Work instruction
I'd like every line in the following listing that holds "inventory" copied.

-------- Data to use

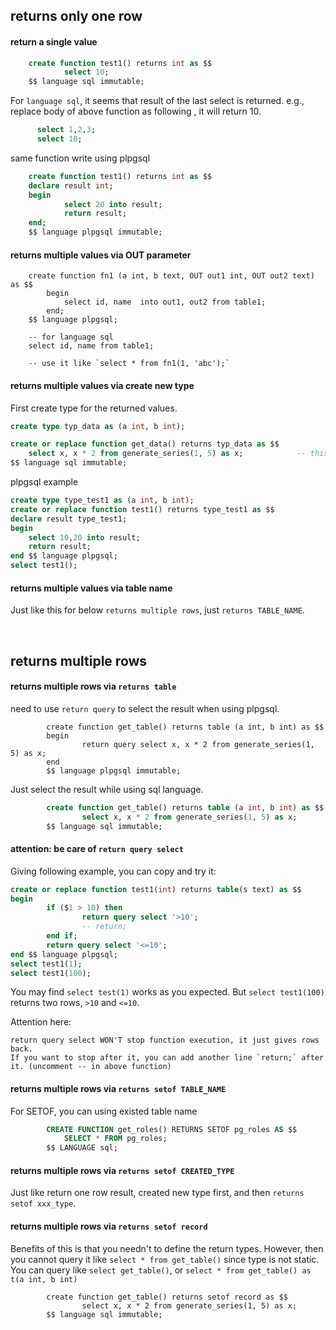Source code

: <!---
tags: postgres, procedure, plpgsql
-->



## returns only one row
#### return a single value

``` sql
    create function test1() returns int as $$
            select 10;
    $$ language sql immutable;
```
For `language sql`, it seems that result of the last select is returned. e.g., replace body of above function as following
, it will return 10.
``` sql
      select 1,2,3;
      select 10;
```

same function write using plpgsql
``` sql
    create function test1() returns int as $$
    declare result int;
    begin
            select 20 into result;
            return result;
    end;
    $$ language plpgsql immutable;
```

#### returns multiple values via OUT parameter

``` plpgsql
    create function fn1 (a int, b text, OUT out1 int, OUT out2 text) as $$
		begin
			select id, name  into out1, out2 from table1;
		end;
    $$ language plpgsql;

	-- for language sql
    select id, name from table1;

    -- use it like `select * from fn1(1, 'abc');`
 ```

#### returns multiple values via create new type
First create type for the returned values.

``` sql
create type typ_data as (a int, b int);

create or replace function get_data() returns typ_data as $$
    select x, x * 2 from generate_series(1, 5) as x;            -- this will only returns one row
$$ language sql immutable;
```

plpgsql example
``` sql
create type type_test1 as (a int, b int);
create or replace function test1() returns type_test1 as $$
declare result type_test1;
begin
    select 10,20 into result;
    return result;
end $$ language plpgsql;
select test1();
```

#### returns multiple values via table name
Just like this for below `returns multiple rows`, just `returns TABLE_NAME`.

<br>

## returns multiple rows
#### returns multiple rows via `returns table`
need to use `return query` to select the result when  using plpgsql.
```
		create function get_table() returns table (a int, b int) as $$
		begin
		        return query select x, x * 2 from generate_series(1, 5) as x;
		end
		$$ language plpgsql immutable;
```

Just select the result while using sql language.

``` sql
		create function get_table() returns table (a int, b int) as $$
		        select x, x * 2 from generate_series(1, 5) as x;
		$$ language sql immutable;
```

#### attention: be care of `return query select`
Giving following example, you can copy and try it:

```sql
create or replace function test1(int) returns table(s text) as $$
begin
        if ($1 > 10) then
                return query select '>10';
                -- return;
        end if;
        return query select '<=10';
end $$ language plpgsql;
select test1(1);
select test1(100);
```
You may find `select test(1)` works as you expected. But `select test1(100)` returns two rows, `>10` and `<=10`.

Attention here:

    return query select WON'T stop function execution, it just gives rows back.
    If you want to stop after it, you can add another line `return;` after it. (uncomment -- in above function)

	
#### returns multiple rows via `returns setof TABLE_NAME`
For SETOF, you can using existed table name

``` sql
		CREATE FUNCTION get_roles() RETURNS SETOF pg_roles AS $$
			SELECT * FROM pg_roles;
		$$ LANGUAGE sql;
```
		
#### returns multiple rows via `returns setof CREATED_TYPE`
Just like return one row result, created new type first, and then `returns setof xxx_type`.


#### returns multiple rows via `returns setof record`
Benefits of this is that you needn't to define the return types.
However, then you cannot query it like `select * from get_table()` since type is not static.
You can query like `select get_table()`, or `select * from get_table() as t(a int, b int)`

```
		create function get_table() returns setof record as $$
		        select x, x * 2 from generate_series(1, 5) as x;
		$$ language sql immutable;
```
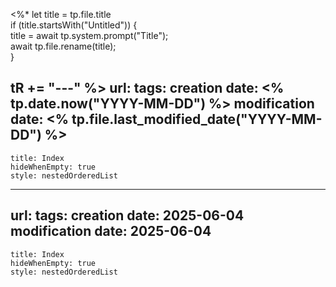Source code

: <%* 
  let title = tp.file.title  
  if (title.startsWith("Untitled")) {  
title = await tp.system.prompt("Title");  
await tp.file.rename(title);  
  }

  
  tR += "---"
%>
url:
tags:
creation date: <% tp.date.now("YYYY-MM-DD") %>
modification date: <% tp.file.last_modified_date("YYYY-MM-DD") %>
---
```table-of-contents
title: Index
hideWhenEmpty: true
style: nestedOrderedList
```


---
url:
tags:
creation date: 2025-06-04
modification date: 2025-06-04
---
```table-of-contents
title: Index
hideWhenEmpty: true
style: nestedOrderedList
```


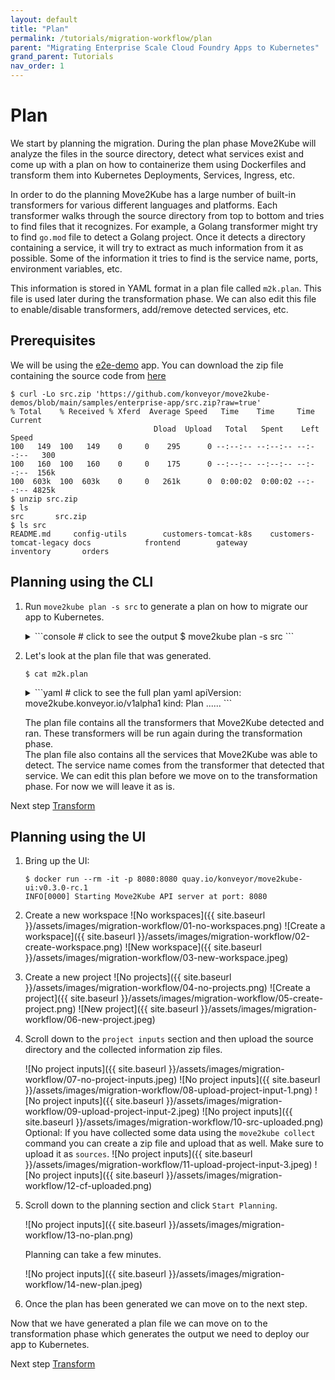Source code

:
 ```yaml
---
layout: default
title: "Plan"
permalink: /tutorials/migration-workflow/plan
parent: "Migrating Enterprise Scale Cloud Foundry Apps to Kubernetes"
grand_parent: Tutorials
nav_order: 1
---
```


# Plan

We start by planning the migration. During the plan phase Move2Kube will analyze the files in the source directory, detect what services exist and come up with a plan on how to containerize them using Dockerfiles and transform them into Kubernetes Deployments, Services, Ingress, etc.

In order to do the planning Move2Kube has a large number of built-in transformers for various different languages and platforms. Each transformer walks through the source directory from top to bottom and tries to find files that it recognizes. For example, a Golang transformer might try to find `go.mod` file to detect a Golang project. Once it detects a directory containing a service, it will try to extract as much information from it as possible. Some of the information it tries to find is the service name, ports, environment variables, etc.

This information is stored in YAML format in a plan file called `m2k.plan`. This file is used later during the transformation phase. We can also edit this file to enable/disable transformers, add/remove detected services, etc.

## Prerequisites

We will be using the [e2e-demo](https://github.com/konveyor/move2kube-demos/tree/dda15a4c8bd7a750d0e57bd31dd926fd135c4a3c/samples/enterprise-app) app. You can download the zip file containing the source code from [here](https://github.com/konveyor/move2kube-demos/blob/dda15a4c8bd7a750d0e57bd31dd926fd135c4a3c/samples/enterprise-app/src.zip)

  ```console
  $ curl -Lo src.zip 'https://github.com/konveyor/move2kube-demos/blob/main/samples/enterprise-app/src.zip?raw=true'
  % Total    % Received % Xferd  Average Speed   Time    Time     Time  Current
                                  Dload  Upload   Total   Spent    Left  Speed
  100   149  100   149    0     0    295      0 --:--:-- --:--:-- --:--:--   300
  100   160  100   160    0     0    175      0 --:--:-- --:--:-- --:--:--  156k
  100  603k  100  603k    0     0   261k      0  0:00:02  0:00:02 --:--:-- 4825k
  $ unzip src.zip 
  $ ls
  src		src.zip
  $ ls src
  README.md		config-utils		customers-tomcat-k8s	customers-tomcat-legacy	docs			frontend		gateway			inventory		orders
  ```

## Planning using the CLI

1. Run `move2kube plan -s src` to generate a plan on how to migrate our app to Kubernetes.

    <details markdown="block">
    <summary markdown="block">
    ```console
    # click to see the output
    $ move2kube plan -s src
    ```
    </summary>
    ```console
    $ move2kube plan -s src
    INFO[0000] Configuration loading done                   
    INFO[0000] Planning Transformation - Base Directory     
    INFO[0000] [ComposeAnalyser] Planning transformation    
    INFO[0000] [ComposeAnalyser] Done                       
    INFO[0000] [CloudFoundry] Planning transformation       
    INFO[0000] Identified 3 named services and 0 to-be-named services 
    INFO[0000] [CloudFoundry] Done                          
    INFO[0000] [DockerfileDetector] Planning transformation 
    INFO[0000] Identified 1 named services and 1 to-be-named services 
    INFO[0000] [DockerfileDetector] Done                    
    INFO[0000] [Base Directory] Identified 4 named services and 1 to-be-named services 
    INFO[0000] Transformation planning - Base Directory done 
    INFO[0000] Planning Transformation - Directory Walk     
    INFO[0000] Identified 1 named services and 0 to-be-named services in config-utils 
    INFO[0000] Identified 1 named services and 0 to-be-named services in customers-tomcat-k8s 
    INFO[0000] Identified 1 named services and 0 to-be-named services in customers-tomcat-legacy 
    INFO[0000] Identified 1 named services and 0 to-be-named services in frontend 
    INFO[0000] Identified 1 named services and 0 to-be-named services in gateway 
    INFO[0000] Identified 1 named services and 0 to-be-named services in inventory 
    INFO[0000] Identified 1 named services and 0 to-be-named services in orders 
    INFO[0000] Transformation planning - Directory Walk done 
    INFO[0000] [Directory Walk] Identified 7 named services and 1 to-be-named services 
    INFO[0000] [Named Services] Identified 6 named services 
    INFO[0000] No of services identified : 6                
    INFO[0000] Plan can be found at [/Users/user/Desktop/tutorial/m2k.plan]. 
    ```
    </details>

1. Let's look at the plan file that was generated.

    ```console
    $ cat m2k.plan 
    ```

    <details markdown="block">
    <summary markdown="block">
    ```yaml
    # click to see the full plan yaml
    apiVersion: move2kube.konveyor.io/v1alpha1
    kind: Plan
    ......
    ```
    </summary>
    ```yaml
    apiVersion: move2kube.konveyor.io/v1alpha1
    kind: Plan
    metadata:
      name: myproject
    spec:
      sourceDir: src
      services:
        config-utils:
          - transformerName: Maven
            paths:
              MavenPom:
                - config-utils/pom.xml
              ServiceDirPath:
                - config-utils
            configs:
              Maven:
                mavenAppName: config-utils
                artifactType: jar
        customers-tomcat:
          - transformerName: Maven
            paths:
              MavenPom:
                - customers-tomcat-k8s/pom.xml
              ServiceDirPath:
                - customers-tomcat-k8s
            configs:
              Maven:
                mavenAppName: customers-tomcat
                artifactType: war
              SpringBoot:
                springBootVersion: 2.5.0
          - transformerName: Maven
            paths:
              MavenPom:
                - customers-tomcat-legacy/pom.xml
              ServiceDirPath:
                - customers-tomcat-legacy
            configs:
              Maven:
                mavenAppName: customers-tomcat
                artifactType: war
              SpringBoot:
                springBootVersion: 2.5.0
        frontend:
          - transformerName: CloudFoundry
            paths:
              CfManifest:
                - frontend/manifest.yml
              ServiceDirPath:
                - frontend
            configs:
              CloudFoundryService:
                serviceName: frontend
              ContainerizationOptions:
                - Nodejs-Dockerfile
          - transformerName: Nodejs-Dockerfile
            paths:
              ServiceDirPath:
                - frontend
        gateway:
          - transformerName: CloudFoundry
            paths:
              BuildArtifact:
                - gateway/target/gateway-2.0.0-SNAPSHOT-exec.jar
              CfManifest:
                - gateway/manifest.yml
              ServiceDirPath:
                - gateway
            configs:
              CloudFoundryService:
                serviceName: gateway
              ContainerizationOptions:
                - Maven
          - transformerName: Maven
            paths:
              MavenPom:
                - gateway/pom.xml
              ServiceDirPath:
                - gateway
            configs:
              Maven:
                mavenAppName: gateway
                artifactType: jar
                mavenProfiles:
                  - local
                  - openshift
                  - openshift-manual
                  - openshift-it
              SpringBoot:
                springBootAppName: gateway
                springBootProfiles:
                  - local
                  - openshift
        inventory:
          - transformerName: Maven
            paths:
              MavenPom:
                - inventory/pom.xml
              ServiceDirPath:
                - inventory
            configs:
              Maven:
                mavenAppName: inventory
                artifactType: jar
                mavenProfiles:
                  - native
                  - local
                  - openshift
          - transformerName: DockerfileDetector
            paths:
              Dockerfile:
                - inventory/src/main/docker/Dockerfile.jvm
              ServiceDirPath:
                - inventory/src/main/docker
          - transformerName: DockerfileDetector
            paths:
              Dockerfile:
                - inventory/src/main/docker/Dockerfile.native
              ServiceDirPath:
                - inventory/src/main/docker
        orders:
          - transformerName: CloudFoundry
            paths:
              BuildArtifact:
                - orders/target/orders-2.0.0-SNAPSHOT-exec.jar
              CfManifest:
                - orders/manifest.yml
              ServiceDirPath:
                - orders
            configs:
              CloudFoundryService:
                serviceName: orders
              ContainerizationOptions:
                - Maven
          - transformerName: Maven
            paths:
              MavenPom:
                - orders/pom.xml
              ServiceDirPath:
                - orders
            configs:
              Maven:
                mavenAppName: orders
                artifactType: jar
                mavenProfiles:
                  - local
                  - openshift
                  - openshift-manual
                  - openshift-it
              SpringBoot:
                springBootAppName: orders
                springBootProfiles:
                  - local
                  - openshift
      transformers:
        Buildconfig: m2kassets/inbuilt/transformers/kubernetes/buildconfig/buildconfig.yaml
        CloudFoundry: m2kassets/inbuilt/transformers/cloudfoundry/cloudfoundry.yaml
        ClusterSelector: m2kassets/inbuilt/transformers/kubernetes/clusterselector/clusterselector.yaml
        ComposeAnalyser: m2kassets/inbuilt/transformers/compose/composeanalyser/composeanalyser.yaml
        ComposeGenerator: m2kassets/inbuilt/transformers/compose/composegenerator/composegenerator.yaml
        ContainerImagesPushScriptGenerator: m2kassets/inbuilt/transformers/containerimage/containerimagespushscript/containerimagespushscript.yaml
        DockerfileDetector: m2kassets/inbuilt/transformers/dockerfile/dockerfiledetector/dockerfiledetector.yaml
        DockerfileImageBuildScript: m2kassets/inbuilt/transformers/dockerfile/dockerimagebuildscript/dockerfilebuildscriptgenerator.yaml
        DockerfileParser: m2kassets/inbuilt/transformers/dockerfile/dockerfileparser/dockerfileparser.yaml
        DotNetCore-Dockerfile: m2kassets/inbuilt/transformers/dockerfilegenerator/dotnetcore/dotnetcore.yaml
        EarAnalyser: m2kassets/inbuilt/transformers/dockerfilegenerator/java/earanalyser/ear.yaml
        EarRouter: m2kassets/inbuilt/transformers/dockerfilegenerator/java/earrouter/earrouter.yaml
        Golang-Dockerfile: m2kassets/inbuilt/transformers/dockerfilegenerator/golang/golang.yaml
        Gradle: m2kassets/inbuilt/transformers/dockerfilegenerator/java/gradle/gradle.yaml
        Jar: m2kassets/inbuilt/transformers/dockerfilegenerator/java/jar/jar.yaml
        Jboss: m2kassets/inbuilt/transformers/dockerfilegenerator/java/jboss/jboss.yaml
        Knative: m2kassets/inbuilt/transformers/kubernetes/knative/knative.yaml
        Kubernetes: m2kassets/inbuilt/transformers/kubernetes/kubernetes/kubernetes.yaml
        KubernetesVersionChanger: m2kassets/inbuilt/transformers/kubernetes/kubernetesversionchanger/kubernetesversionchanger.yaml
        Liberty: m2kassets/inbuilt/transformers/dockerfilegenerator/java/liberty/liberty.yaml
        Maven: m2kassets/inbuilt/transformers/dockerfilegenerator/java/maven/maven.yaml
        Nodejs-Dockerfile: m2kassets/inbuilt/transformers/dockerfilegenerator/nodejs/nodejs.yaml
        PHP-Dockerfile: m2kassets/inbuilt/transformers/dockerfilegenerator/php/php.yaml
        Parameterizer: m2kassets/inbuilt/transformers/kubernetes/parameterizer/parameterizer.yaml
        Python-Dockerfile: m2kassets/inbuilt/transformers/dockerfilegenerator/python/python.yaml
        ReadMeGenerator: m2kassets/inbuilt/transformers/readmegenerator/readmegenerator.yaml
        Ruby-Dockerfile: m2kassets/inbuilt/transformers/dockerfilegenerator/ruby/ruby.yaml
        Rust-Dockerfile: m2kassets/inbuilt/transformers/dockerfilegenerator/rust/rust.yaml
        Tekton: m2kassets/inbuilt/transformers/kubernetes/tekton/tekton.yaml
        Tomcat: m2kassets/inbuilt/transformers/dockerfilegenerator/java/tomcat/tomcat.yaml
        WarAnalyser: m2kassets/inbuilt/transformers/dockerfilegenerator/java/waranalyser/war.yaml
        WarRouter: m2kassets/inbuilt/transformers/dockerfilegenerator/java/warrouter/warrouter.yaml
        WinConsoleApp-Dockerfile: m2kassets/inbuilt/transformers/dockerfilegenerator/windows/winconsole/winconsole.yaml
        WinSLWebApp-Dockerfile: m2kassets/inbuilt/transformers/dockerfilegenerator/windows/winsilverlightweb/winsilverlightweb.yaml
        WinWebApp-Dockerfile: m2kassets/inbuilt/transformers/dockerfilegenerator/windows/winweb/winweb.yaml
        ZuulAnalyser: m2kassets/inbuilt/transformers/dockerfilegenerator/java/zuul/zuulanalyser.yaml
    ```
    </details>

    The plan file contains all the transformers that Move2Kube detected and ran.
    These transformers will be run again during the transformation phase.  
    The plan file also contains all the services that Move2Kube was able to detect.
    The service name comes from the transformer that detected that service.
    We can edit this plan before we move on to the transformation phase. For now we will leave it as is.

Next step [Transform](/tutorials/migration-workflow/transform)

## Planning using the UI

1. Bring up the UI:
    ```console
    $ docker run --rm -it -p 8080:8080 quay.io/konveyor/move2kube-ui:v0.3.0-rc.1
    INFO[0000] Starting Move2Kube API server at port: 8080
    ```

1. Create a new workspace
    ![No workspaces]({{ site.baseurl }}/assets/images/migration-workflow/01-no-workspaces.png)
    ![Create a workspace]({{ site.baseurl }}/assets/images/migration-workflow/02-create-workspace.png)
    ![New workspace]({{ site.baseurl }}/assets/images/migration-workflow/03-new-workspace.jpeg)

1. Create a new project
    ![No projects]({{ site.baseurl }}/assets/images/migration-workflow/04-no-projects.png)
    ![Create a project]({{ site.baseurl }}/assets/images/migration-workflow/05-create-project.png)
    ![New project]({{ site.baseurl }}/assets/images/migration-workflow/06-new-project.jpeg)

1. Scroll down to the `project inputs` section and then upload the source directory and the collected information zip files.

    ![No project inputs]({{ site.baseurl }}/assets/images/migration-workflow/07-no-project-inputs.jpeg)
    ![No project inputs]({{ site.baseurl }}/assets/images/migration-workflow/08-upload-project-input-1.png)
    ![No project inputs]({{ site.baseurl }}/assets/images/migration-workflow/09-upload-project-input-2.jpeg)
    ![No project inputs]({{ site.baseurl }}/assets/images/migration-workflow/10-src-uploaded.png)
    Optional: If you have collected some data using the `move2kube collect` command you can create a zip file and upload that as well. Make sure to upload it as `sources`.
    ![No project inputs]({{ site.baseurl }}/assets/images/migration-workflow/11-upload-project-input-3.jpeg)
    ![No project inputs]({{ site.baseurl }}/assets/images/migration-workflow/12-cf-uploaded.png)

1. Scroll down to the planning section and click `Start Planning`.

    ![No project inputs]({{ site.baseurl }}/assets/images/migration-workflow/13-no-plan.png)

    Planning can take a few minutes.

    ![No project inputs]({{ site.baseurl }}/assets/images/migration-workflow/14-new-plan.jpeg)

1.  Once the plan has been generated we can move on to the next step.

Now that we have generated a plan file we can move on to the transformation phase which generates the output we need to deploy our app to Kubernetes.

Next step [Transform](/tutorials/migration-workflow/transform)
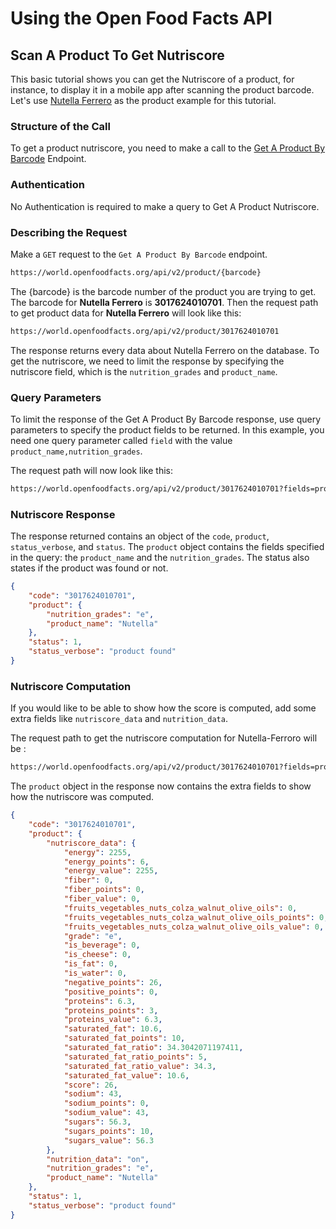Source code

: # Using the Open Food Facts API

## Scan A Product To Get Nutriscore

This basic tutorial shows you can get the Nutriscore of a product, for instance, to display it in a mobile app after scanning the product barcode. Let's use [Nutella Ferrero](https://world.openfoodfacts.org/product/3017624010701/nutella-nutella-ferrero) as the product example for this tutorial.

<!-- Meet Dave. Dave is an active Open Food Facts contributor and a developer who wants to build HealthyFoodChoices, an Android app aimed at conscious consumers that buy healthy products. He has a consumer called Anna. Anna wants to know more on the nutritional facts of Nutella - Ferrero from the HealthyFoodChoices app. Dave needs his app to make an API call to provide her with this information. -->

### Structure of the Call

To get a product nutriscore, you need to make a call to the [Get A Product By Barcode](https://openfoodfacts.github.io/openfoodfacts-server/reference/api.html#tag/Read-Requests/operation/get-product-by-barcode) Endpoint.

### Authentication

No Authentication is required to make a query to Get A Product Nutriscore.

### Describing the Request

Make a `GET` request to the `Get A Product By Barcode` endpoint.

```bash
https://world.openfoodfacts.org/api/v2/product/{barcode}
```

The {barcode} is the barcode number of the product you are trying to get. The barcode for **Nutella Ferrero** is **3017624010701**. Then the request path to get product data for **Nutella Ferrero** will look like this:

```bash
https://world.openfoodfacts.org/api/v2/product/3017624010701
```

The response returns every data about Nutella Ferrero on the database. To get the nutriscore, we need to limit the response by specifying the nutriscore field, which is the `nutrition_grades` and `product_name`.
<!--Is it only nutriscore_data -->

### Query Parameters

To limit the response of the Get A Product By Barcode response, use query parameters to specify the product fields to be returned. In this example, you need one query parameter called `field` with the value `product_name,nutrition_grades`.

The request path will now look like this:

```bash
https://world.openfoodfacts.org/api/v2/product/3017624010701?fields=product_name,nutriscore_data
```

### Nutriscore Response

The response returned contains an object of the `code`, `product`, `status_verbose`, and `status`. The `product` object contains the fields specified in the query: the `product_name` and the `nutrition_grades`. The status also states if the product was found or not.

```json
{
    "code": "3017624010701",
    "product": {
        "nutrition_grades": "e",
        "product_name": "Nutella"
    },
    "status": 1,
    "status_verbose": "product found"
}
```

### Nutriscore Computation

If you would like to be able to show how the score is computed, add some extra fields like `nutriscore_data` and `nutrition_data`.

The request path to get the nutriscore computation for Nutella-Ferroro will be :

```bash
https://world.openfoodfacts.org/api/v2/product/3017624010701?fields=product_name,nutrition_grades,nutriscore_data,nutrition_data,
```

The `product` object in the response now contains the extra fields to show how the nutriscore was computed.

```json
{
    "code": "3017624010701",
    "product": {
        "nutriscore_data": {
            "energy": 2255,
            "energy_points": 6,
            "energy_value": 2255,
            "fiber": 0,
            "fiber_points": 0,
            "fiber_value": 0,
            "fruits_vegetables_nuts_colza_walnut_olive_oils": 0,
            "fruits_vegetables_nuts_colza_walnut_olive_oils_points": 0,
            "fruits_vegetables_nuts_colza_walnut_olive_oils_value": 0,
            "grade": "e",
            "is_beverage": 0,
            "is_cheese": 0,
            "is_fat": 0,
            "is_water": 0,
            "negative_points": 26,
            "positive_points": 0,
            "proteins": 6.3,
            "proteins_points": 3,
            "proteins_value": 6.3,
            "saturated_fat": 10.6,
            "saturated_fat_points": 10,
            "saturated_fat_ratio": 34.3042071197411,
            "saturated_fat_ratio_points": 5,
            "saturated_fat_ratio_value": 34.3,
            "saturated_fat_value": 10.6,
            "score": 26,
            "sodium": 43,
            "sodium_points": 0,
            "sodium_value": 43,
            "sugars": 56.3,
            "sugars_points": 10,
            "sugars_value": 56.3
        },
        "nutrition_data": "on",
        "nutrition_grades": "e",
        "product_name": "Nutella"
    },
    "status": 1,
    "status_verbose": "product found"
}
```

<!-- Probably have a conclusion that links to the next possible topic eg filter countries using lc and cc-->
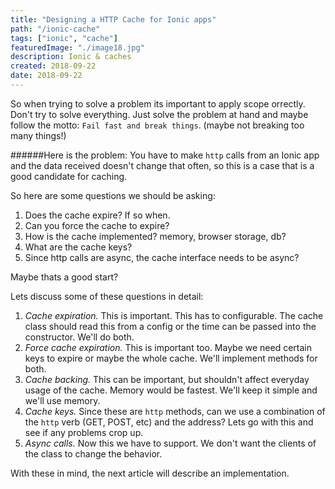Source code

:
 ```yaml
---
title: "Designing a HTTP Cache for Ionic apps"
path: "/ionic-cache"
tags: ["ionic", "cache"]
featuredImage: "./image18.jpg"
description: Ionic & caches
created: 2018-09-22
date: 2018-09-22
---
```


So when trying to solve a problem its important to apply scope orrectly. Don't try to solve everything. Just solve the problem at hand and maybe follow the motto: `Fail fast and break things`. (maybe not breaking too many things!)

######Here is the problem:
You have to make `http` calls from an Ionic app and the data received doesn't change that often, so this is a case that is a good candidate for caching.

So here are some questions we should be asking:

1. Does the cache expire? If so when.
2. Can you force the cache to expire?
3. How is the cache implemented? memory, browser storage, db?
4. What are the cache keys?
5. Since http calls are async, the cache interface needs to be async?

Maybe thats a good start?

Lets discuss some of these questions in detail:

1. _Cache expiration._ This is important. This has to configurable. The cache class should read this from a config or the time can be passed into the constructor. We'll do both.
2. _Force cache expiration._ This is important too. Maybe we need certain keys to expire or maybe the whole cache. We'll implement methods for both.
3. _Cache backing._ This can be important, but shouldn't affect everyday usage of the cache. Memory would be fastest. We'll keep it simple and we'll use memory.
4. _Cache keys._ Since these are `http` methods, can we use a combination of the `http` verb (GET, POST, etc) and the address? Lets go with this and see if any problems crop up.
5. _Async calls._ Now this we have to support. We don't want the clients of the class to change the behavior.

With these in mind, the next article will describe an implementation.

----------------

Reply to the exercise
  README.md		config-utils		customers-tomcat-k8s	customers-tomcat-legacy	docs			frontend		gateway			inventory		orders
    INFO[0000] Identified 1 named services and 0 to-be-named services in inventory 
        inventory:
                - inventory/pom.xml
                - inventory
                mavenAppName: inventory
                - inventory/src/main/docker/Dockerfile.jvm
                - inventory/src/main/docker
                - inventory/src/main/docker/Dockerfile.native
                - inventory/src/main/docker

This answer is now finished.